La conjoncture internationale nous invite cette année à soulever de nouvelles questions, les unes plus fondamentales que les questions habituelles, les autres plus concrètes. Cet article s’inscrit dans un dossier sur la santé portant sur la main basse de l’industrie médicale, du Big Pharma en particulier, sur la recherche médicale aussi bien que sur la prescription des médicaments. Voici quelques titres d’articles que peuvent lire ceux de nos lecteurs qui doutent encore de la gravité de la crise que traverse la médecine: Le mouvement de libération de la médecine, Homo Statinisus
La médecine sous influence du Big Pharma est-elle, comme le pense le médecin danois Peter Gøtzsche,« la troisème cause de mortalité après le cancer et les maladies cardiaques?» Est-elle plutôt la cinquième ou la quatrième cause? Laissons le débat sur ces chiffres se poursuivre. «Le médecin français Philippe Even a-t-il raison d’affirmer que 50% des médicaments prescrits sont inutiles et dangereux?» N’est-il que de 40%? Nous pouvons être sûrs qu'’il est trop élevé.

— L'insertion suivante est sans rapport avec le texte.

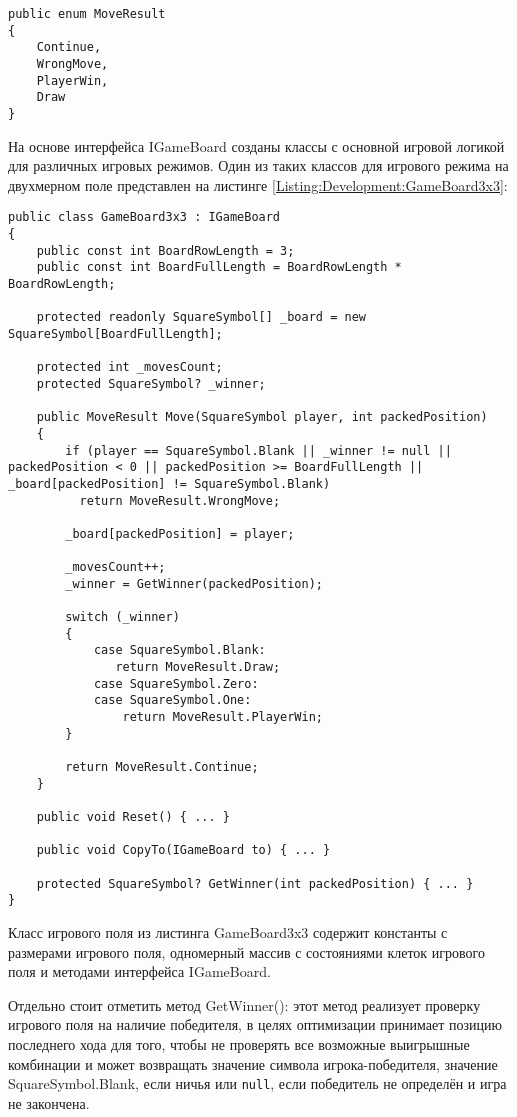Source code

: \begin{lstlisting}[caption={Перечисление с результатом хода на игровом поле}]
public enum MoveResult
{
    Continue,
    WrongMove,
    PlayerWin,
    Draw
}
\end{lstlisting}

На основе интерфейса IGameBoard созданы классы с основной игровой логикой для различных игровых режимов. Один из таких классов для игрового режима на двухмерном поле представлен на листинге \ref{Listing:Development:GameBoard3x3}:

\begin{lstlisting}[caption={Класс игрового поля три на три клетки}, label=Listing:Development:GameBoard3x3]
public class GameBoard3x3 : IGameBoard
{
    public const int BoardRowLength = 3;
    public const int BoardFullLength = BoardRowLength * BoardRowLength;

    protected readonly SquareSymbol[] _board = new SquareSymbol[BoardFullLength];

    protected int _movesCount;
    protected SquareSymbol? _winner;

    public MoveResult Move(SquareSymbol player, int packedPosition)
    {
        if (player == SquareSymbol.Blank || _winner != null || packedPosition < 0 || packedPosition >= BoardFullLength || _board[packedPosition] != SquareSymbol.Blank)
          return MoveResult.WrongMove;

        _board[packedPosition] = player;

        _movesCount++;
        _winner = GetWinner(packedPosition);

        switch (_winner)
        {
            case SquareSymbol.Blank:
               return MoveResult.Draw;
            case SquareSymbol.Zero:
            case SquareSymbol.One:
                return MoveResult.PlayerWin;
        }

        return MoveResult.Continue;
    }

    public void Reset() { ... }

    public void CopyTo(IGameBoard to) { ... }

    protected SquareSymbol? GetWinner(int packedPosition) { ... }
}
\end{lstlisting}

Класс игрового поля из листинга GameBoard3x3 содержит константы с размерами игрового поля, одномерный массив с состояниями клеток игрового поля и методами интерфейса IGameBoard.

Отдельно стоит отметить метод GetWinner(): этот метод реализует проверку игрового поля на наличие победителя, в целях оптимизации принимает позицию последнего хода для того, чтобы не проверять все возможные выигрышные комбинации и может возвращать значение символа игрока-победителя, значение SquareSymbol.Blank, если ничья или \lstinline{null}, если победитель не определён и игра не закончена.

La question soulevée ici comporte une dimension positive qui est absente des thèmes habituels. Il ne s’agit pas d’injecter de l’argent neuf dans le système, mais de libérer bien portants et malades du poids des effets secondaires de médicaments inutiles. Il se trouve qu'en les libérant de ce poids, on peut faire des économies pouvant être reportées sur le soutien à l’autonomie des personnes âgées.

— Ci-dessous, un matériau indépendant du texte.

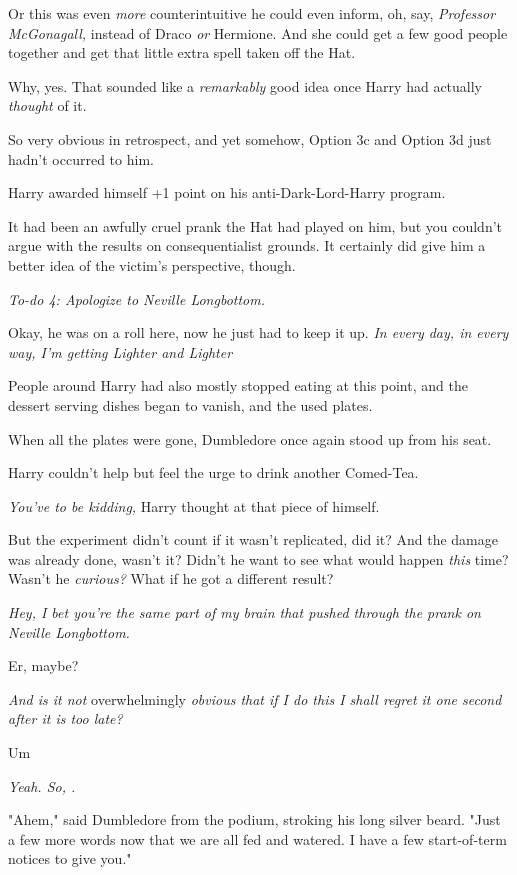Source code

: Or{\el} this was even \emph{more} counterintuitive{\el} he could even
inform, oh, say, \emph{Professor McGonagall,} instead of Draco \emph{or}
Hermione. And she could get a few good people together and get that little
extra spell taken off the Hat.

Why, yes. That sounded like a \emph{remarkably} good idea once Harry had
actually \emph{thought} of it.

So very obvious in retrospect, and yet somehow, Option 3c and Option 3d just
hadn't occurred to him.

Harry awarded himself +1 point on his anti-Dark-Lord-Harry program.

It had been an awfully cruel prank the Hat had played on him, but you couldn't
argue with the results on consequentialist grounds. It certainly did give him a
better idea of the victim's perspective, though.

\emph{To-do 4: Apologize to Neville Longbottom.}

Okay, he was on a roll here, now he just had to keep it up. \emph{In every day,
in every way, I'm getting Lighter and Lighter{\el}}

People around Harry had also mostly stopped eating at this point, and the
dessert serving dishes began to vanish, and the used plates.

When all the plates were gone, Dumbledore once again stood up from his seat.

Harry couldn't help but feel the urge to drink another Comed-Tea.

\emph{You've  to be kidding,} Harry thought at that piece of himself.

But the experiment didn't count if it wasn't replicated, did it? And the damage
was already done, wasn't it? Didn't he want to see what would happen
\emph{this} time? Wasn't he \emph{curious?} What if he got a different result?

\emph{Hey, I bet you're the same part of my brain that pushed through the prank
on Neville Longbottom.}

Er, maybe?

\emph{And is it not} overwhelmingly \emph{obvious that if I do this I shall
regret it one second after it is too late?}

Um{\el}

\emph{Yeah. So, .}

"Ahem," said Dumbledore from the podium, stroking his long silver beard. "Just
a few more words now that we are all fed and watered. I have a few
start-of-term notices to give you."

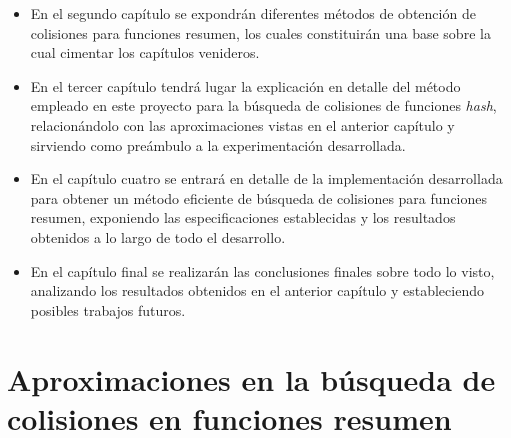\documentclass[12pt,spanish,listoffigures,listoftables,listofalgorithms]{tfgetsinf}
\newcommand{\hash}{\textit{hash}}
\begin{document}
\begin{itemize}

	\item En el segundo capítulo se expondrán diferentes métodos de obtención de colisiones para funciones resumen, los cuales constituirán una base sobre la cual cimentar los capítulos venideros.

	\item En el tercer capítulo tendrá lugar la explicación en detalle del método empleado en este proyecto para la búsqueda de colisiones de funciones \hash, relacionándolo con las aproximaciones vistas en el anterior capítulo y sirviendo como preámbulo a la experimentación desarrollada.

	\item En el capítulo cuatro se entrará en detalle de la implementación desarrollada para obtener un método eficiente de búsqueda de colisiones para funciones resumen, exponiendo las especificaciones establecidas y los resultados obtenidos a lo largo de todo el desarrollo.

	\item En el capítulo final se realizarán las conclusiones finales sobre todo lo visto, analizando los resultados obtenidos en el anterior capítulo y estableciendo posibles trabajos futuros.

\end{itemize}

%


\chapter{Aproximaciones en la búsqueda de colisiones en funciones resumen}
\end{document}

Nous nous limiterons ici à un exemple, celui des statines. Voici ce qu'on peut lire dans le document PDF du docteur Pierre Biron consacré exclusivement aux statines, ces médicaments contre le cholestérol connus du public sous les noms de Pravachol, Crestor, Lipitor…
« Selon le cardiologue Martin Juneau (Montréal) il se prescrit pour des millions de dollars de statines en trop au Québec annuellement, car seules 20% des ordonnances sont vraiment indiquées, i.e. permettraient de réduire les événements coronariens de manière cliniquement significative. Pour le reste, il s’agit de surprescription » ‘’ Il est vrai que des milliers de médecins prescrivent des statines inutiles et très dangereuses’’ *
En 2009, ajoute Pierre Biron, les médecins québécois ont prescrit 9 813 400 ordonnances de statines selon la RAMQ; en 2010 c’était 10 671 043, en 2011 on était rendu à 11 468 826, en 2012 on a atteint le chiffre de 12 207 203 et la tendance continue en 2013 avec 12 775 483 soit 7,7% de toutes les prescriptions au Québec. Si seules 20% des ordonnances sont vraiment indiquées, c’est 10 220 384 prescriptions inutiles durant l’année 2013.»
En France, 6 millions de bien portants sont soumis au régime des statines. La facture payée par la sécurité sociale s’élève à 2 milliards d’euros. À combien s’élève la facture payée par les Québécois et leur gouvernement? Voici les chiffres que nous avons pu obtenir : En 2012-13, les statines ont coûté 1,643,000$ aux Canadiens. Le per capita (ajusté pour l’âge) a été au Québec plus élevé de 45,9% que dans le reste du Canada. C’est aussi au Québec que l’on choisit le moins la variante générique (beaucoup moins chère) ce qui gonfle la facture de 13.3 %. Le per capita au Québec étant de 65,13 et la population en 2012 de 8,081 la facture totale pour les statines serait donc de 526,315 millions. (Source)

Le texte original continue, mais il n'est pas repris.